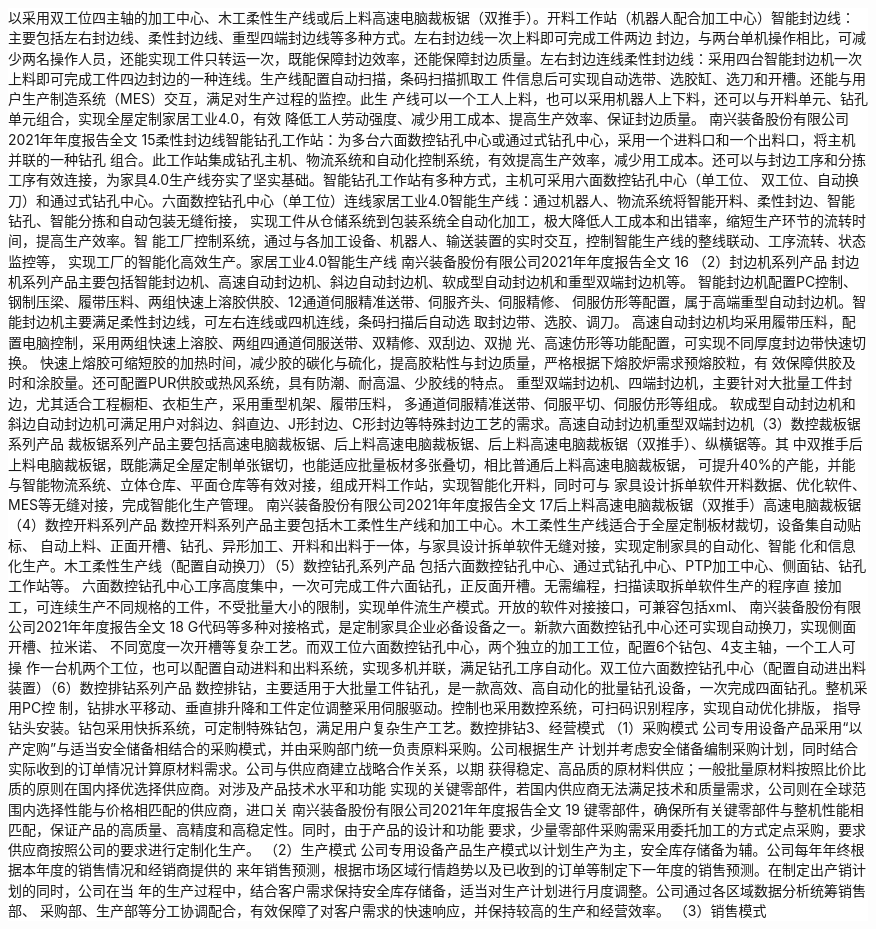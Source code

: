 以采用双工位四主轴的加工中心、木工柔性生产线或后上料高速电脑裁板锯（双推手）。开料工作站（机器人配合加工中心）智能封边线：主要包括左右封边线、柔性封边线、重型四端封边线等多种方式。左右封边线一次上料即可完成工件两边
封边，与两台单机操作相比，可减少两名操作人员，还能实现工件只转运一次，既能保障封边效率，还能保障封边质量。左右封边连线柔性封边线：采用四台智能封边机一次上料即可完成工件四边封边的一种连线。生产线配置自动扫描，条码扫描抓取工
件信息后可实现自动选带、选胶缸、选刀和开槽。还能与用户生产制造系统（MES）交互，满足对生产过程的监控。此生
产线可以一个工人上料，也可以采用机器人上下料，还可以与开料单元、钻孔单元组合，实现全屋定制家居工业4.0，有效
降低工人劳动强度、减少用工成本、提高生产效率、保证封边质量。
南兴装备股份有限公司2021年年度报告全文
15柔性封边线智能钻孔工作站：为多台六面数控钻孔中心或通过式钻孔中心，采用一个进料口和一个出料口，将主机并联的一种钻孔
组合。此工作站集成钻孔主机、物流系统和自动化控制系统，有效提高生产效率，减少用工成本。还可以与封边工序和分拣
工序有效连接，为家具4.0生产线夯实了坚实基础。智能钻孔工作站有多种方式，主机可采用六面数控钻孔中心（单工位、
双工位、自动换刀）和通过式钻孔中心。六面数控钻孔中心（单工位）连线家居工业4.0智能生产线：通过机器人、物流系统将智能开料、柔性封边、智能钻孔、智能分拣和自动包装无缝衔接，
实现工件从仓储系统到包装系统全自动化加工，极大降低人工成本和出错率，缩短生产环节的流转时间，提高生产效率。智
能工厂控制系统，通过与各加工设备、机器人、输送装置的实时交互，控制智能生产线的整线联动、工序流转、状态监控等，
实现工厂的智能化高效生产。家居工业4.0智能生产线
南兴装备股份有限公司2021年年度报告全文
16
（2）封边机系列产品
封边机系列产品主要包括智能封边机、高速自动封边机、斜边自动封边机、软成型自动封边机和重型双端封边机等。
智能封边机配置PC控制、钢制压梁、履带压料、两组快速上溶胶供胶、12通道伺服精准送带、伺服齐头、伺服精修、
伺服仿形等配置，属于高端重型自动封边机。智能封边机主要满足柔性封边线，可左右连线或四机连线，条码扫描后自动选
取封边带、选胶、调刀。
高速自动封边机均采用履带压料，配置电脑控制，采用两组快速上溶胶、两组四通道伺服送带、双精修、双刮边、双抛
光、高速仿形等功能配置，可实现不同厚度封边带快速切换。
快速上熔胶可缩短胶的加热时间，减少胶的碳化与硫化，提高胶粘性与封边质量，严格根据下熔胶炉需求预熔胶粒，有
效保障供胶及时和涂胶量。还可配置PUR供胶或热风系统，具有防潮、耐高温、少胶线的特点。
重型双端封边机、四端封边机，主要针对大批量工件封边，尤其适合工程橱柜、衣柜生产，采用重型机架、履带压料，
多通道伺服精准送带、伺服平切、伺服仿形等组成。
软成型自动封边机和斜边自动封边机可满足用户对斜边、斜直边、J形封边、C形封边等特殊封边工艺的需求。高速自动封边机重型双端封边机（3）数控裁板锯系列产品
裁板锯系列产品主要包括高速电脑裁板锯、后上料高速电脑裁板锯、后上料高速电脑裁板锯（双推手）、纵横锯等。其
中双推手后上料电脑裁板锯，既能满足全屋定制单张锯切，也能适应批量板材多张叠切，相比普通后上料高速电脑裁板锯，
可提升40%的产能，并能与智能物流系统、立体仓库、平面仓库等有效对接，组成开料工作站，实现智能化开料，同时可与
家具设计拆单软件开料数据、优化软件、MES等无缝对接，完成智能化生产管理。
南兴装备股份有限公司2021年年度报告全文
17后上料高速电脑裁板锯（双推手）高速电脑裁板锯（4）数控开料系列产品
数控开料系列产品主要包括木工柔性生产线和加工中心。木工柔性生产线适合于全屋定制板材裁切，设备集自动贴标、
自动上料、正面开槽、钻孔、异形加工、开料和出料于一体，与家具设计拆单软件无缝对接，实现定制家具的自动化、智能
化和信息化生产。木工柔性生产线（配置自动换刀）（5）数控钻孔系列产品
包括六面数控钻孔中心、通过式钻孔中心、PTP加工中心、侧面钻、钻孔工作站等。
六面数控钻孔中心工序高度集中，一次可完成工件六面钻孔，正反面开槽。无需编程，扫描读取拆单软件生产的程序直
接加工，可连续生产不同规格的工件，不受批量大小的限制，实现单件流生产模式。开放的软件对接接口，可兼容包括xml、
南兴装备股份有限公司2021年年度报告全文
18
G代码等多种对接格式，是定制家具企业必备设备之一。新款六面数控钻孔中心还可实现自动换刀，实现侧面开槽、拉米诺、
不同宽度一次开槽等复杂工艺。而双工位六面数控钻孔中心，两个独立的加工工位，配置6个钻包、4支主轴，一个工人可操
作一台机两个工位，也可以配置自动进料和出料系统，实现多机并联，满足钻孔工序自动化。双工位六面数控钻孔中心（配置自动进出料装置）（6）数控排钻系列产品
数控排钻，主要适用于大批量工件钻孔，是一款高效、高自动化的批量钻孔设备，一次完成四面钻孔。整机采用PC控
制，钻排水平移动、垂直排升降和工件定位调整采用伺服驱动。控制也采用数控系统，可扫码识别程序，实现自动优化排版，
指导钻头安装。钻包采用快拆系统，可定制特殊钻包，满足用户复杂生产工艺。数控排钻3、经营模式
（1）采购模式
公司专用设备产品采用“以产定购”与适当安全储备相结合的采购模式，并由采购部门统一负责原料采购。公司根据生产
计划并考虑安全储备编制采购计划，同时结合实际收到的订单情况计算原材料需求。公司与供应商建立战略合作关系，以期
获得稳定、高品质的原材料供应；一般批量原材料按照比价比质的原则在国内择优选择供应商。对涉及产品技术水平和功能
实现的关键零部件，若国内供应商无法满足技术和质量需求，公司则在全球范围内选择性能与价格相匹配的供应商，进口关
南兴装备股份有限公司2021年年度报告全文
19
键零部件，确保所有关键零部件与整机性能相匹配，保证产品的高质量、高精度和高稳定性。同时，由于产品的设计和功能
要求，少量零部件采购需采用委托加工的方式定点采购，要求供应商按照公司的要求进行定制化生产。
（2）生产模式
公司专用设备产品生产模式以计划生产为主，安全库存储备为辅。公司每年年终根据本年度的销售情况和经销商提供的
来年销售预测，根据市场区域行情趋势以及已收到的订单等制定下一年度的销售预测。在制定出产销计划的同时，公司在当
年的生产过程中，结合客户需求保持安全库存储备，适当对生产计划进行月度调整。公司通过各区域数据分析统筹销售部、
采购部、生产部等分工协调配合，有效保障了对客户需求的快速响应，并保持较高的生产和经营效率。
（3）销售模式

---------------

YOUR OBJECTIVE
Go through the records line by line, and copy each line that holds the string "减少用工成本".

EXERCISE OUTPUT
降低工人劳动强度、减少用工成本、提高生产效率、保证封边质量。
组合。此工作站集成钻孔主机、物流系统和自动化控制系统，有效提高生产效率，减少用工成本。还可以与封边工序和分拣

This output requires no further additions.